スポーツは才能と肉体の両者がうまく調和した時に最高の結果が得られる。水泳というスポーツならばさらに努力がその結果を左右すると言っても誰も否定しないだろう。
陸上で生活するように進化した人間が水の中で能力を発揮するためには、水の中での動きの工夫が必要である。陸上競技との大きな違いがここにある。だからと言って陸上に努力が不要とは言っていない。
100mを9秒台で走るためには、才能と肉体だけではだめなことは人生を通じて10秒台さえ出したことが無いのでよくわかる。

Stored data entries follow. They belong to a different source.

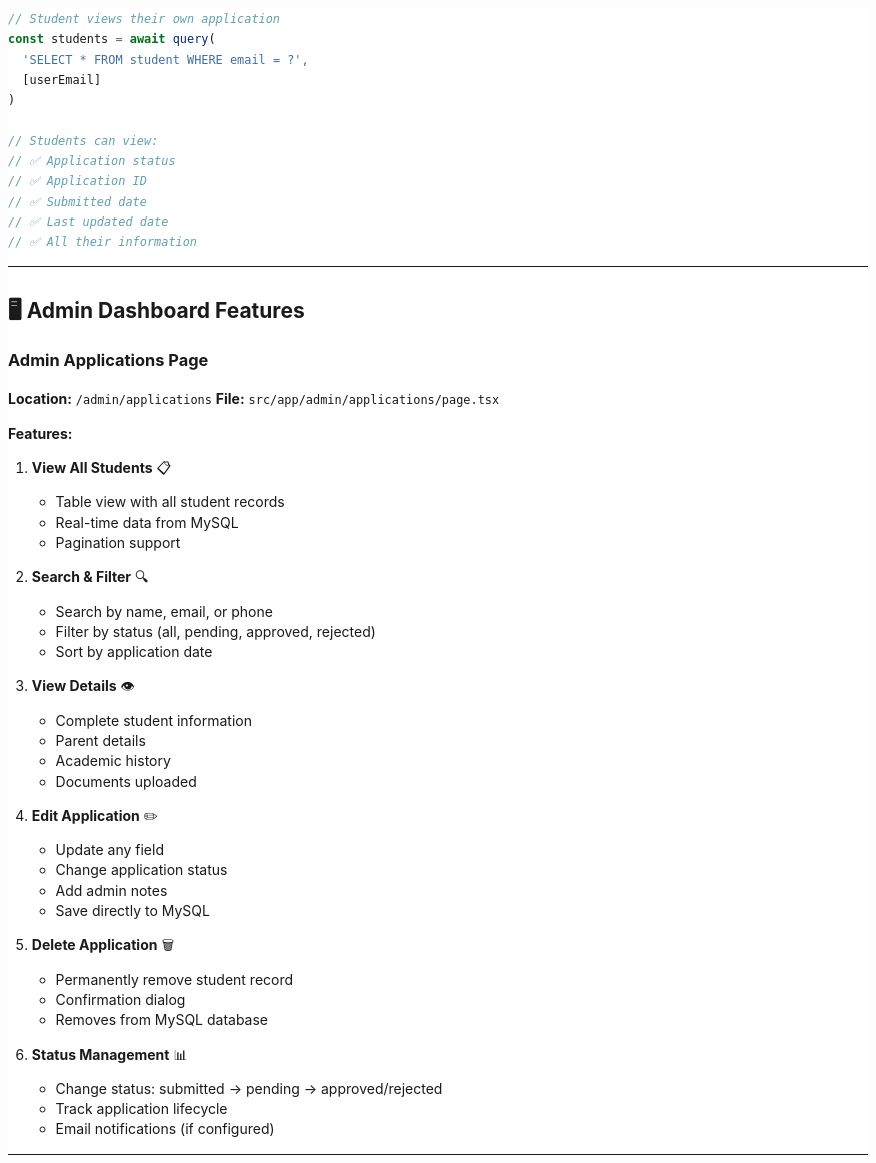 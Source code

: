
 ```javascript
// Student views their own application
const students = await query(
  'SELECT * FROM student WHERE email = ?',
  [userEmail]
)

// Students can view:
// ✅ Application status
// ✅ Application ID
// ✅ Submitted date
// ✅ Last updated date
// ✅ All their information
```

---

## 🖥️ Admin Dashboard Features

### **Admin Applications Page**
**Location:** `/admin/applications`
**File:** `src/app/admin/applications/page.tsx`

**Features:**

1. **View All Students** 📋
   - Table view with all student records
   - Real-time data from MySQL
   - Pagination support

2. **Search & Filter** 🔍
   - Search by name, email, or phone
   - Filter by status (all, pending, approved, rejected)
   - Sort by application date

3. **View Details** 👁️
   - Complete student information
   - Parent details
   - Academic history
   - Documents uploaded

4. **Edit Application** ✏️
   - Update any field
   - Change application status
   - Add admin notes
   - Save directly to MySQL

5. **Delete Application** 🗑️
   - Permanently remove student record
   - Confirmation dialog
   - Removes from MySQL database

6. **Status Management** 📊
   - Change status: submitted → pending → approved/rejected
   - Track application lifecycle
   - Email notifications (if configured)

--- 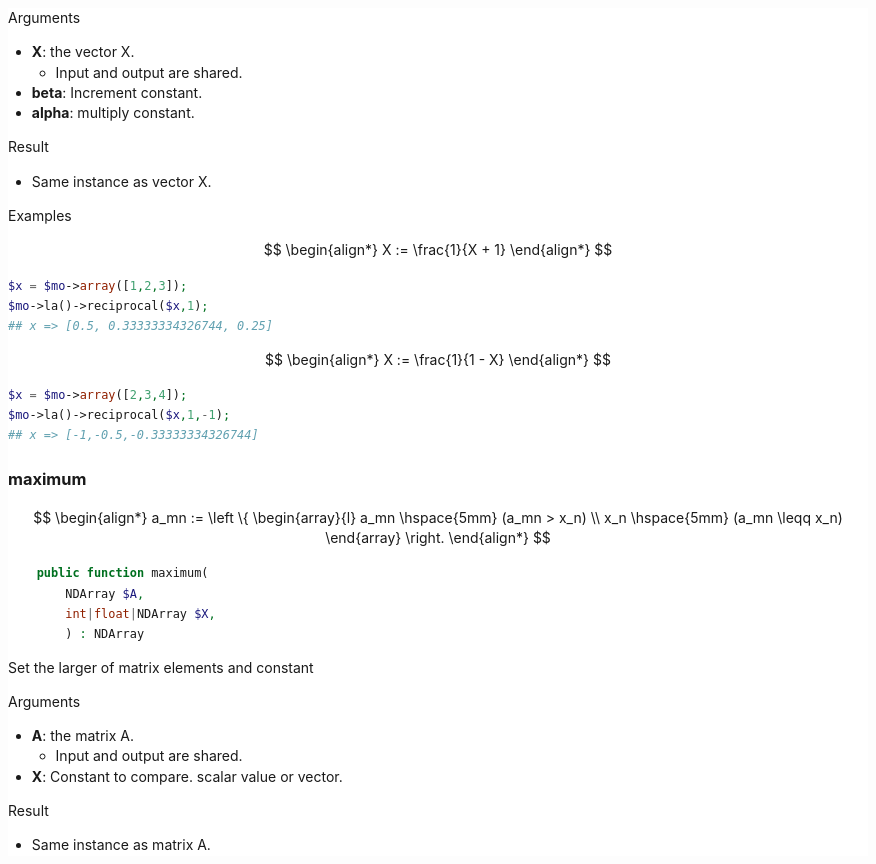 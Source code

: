 Arguments
- **X**: the vector X.
    - Input and output are shared.
- **beta**: Increment constant.
- **alpha**: multiply constant.

Result
- Same instance as vector X.

Examples

$$
\begin{align*}
X := \frac{1}{X + 1}
\end{align*}
$$
```php
$x = $mo->array([1,2,3]);
$mo->la()->reciprocal($x,1);
## x => [0.5, 0.33333334326744, 0.25]
```

$$
\begin{align*}
X := \frac{1}{1 - X}
\end{align*}
$$
```php
$x = $mo->array([2,3,4]);
$mo->la()->reciprocal($x,1,-1);
## x => [-1,-0.5,-0.33333334326744]
```

### maximum
$$
\begin{align*}
a_mn :=  \left \{ \begin{array}{l} a_mn \hspace{5mm} (a_mn > x_n) \\ x_n \hspace{5mm} (a_mn \leqq x_n) \end{array} \right.
\end{align*}
$$
```php
    public function maximum(
        NDArray $A,
        int|float|NDArray $X,
        ) : NDArray
```
Set the larger of matrix elements and constant

Arguments
- **A**: the matrix A.
    - Input and output are shared.
- **X**: Constant to compare. scalar value or vector.

Result
- Same instance as matrix A.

しかし、水の中では浮くことだけでも精一杯であることは、水の事故が多いことから知ることができる。陸上の交通事故の多さと比較しても意味が無い。水の中では人間の能力発揮に努力が必ず必要と捉えるべきだろう。
このように考えてくると、50m終了後の池江選手の涙は複雑であることが伝わってくる。凡人にそれが理解できるとは思わないが、瀬戸選手の笑顔より複雑であることが伝わってくる。
入江選手の笑顔には、どことなく悲しさがあった。大橋選手はわかりやすい笑顔だった。スポーツ観戦は生に限る。芸術同様に様々な感動を与えてくれる。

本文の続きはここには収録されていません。